* [PROBLEM STATEMENT]
From the data below, copy each line that includes the word "ReactJS".

* [Plain-text document sources]
•••••
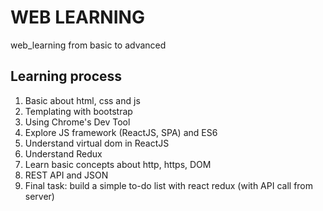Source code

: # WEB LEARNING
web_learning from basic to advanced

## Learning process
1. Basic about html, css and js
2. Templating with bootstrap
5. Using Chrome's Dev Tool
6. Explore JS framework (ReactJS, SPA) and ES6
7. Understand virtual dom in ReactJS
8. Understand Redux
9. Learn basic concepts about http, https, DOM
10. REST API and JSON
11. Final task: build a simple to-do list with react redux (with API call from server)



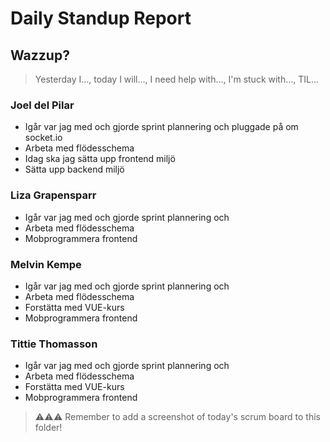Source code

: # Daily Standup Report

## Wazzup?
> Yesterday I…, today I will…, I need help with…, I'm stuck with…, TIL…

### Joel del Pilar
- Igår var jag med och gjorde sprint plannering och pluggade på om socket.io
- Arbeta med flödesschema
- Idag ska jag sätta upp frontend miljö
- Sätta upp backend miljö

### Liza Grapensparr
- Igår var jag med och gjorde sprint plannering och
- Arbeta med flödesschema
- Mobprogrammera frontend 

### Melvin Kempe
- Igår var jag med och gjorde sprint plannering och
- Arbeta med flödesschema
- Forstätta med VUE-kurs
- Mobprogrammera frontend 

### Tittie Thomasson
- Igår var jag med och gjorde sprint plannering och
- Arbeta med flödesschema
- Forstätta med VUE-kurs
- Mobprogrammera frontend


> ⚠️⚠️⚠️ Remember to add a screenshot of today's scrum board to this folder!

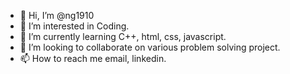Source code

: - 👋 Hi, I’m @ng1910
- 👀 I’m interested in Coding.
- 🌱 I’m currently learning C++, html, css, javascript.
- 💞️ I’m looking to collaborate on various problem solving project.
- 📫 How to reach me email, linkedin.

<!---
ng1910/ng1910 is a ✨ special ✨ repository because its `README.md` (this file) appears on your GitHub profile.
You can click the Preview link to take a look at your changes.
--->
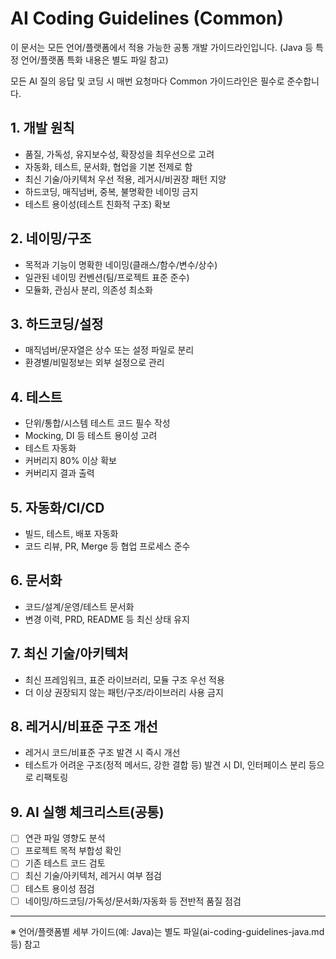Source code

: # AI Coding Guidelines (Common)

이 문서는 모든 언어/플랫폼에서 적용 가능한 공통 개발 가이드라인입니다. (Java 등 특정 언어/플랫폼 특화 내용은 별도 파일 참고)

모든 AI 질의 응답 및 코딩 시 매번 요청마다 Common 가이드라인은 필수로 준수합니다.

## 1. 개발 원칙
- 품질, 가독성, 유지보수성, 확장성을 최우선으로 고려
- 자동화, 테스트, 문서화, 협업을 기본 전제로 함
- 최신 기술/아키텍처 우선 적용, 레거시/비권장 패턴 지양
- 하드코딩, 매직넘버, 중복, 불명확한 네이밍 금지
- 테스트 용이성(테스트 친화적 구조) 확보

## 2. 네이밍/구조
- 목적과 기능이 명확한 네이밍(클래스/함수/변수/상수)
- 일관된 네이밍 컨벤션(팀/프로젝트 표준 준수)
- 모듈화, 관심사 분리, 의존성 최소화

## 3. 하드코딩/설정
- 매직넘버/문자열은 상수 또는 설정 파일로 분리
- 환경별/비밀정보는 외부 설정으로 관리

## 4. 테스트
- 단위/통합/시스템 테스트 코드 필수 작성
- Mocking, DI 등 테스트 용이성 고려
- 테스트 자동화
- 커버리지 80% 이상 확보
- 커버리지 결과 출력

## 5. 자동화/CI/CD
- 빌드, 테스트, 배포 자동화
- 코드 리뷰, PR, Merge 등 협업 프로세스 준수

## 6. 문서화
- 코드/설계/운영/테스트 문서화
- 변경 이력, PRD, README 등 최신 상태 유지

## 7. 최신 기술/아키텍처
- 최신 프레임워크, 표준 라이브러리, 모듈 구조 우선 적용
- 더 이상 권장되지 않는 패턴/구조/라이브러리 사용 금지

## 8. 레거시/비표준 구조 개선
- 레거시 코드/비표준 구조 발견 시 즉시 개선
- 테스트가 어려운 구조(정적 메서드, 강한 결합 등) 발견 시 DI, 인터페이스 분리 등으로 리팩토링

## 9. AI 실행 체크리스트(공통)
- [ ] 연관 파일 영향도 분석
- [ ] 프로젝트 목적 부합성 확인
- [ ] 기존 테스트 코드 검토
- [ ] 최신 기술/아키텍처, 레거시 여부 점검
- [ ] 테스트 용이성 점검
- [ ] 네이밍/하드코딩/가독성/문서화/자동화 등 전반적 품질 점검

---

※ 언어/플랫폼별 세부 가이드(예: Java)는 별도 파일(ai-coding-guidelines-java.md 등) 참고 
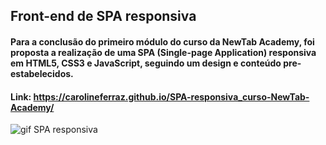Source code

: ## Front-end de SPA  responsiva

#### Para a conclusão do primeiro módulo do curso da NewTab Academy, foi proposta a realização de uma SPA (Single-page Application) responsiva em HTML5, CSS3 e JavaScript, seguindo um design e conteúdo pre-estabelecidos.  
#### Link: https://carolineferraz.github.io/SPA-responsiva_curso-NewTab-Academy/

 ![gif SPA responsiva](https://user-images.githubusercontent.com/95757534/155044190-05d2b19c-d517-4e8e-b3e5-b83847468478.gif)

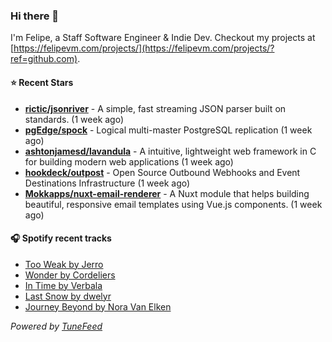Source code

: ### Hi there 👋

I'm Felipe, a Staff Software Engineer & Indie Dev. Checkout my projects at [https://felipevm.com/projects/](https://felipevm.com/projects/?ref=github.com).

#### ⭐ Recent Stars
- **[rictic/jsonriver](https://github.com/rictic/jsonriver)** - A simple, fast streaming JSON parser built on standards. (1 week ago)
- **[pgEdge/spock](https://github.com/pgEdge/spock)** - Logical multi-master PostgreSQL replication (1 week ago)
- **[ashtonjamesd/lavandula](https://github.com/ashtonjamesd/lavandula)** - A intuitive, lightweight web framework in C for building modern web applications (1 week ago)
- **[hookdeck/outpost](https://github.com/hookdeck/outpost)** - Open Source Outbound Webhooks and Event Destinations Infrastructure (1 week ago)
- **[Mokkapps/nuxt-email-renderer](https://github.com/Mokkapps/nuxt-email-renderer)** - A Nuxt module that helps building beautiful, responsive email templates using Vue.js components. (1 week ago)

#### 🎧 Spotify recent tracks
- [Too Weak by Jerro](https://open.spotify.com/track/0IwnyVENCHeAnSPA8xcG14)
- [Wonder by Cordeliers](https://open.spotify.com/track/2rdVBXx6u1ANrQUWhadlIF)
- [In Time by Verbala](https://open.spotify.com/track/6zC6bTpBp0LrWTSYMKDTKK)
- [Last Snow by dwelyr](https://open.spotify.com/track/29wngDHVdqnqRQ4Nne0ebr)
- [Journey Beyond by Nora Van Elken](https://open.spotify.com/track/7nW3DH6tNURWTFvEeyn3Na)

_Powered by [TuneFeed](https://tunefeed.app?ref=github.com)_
•••••
* [WRITTEN ANSWER]
6. Explore JS framework (ReactJS, SPA) and ES6
7. Understand virtual dom in ReactJS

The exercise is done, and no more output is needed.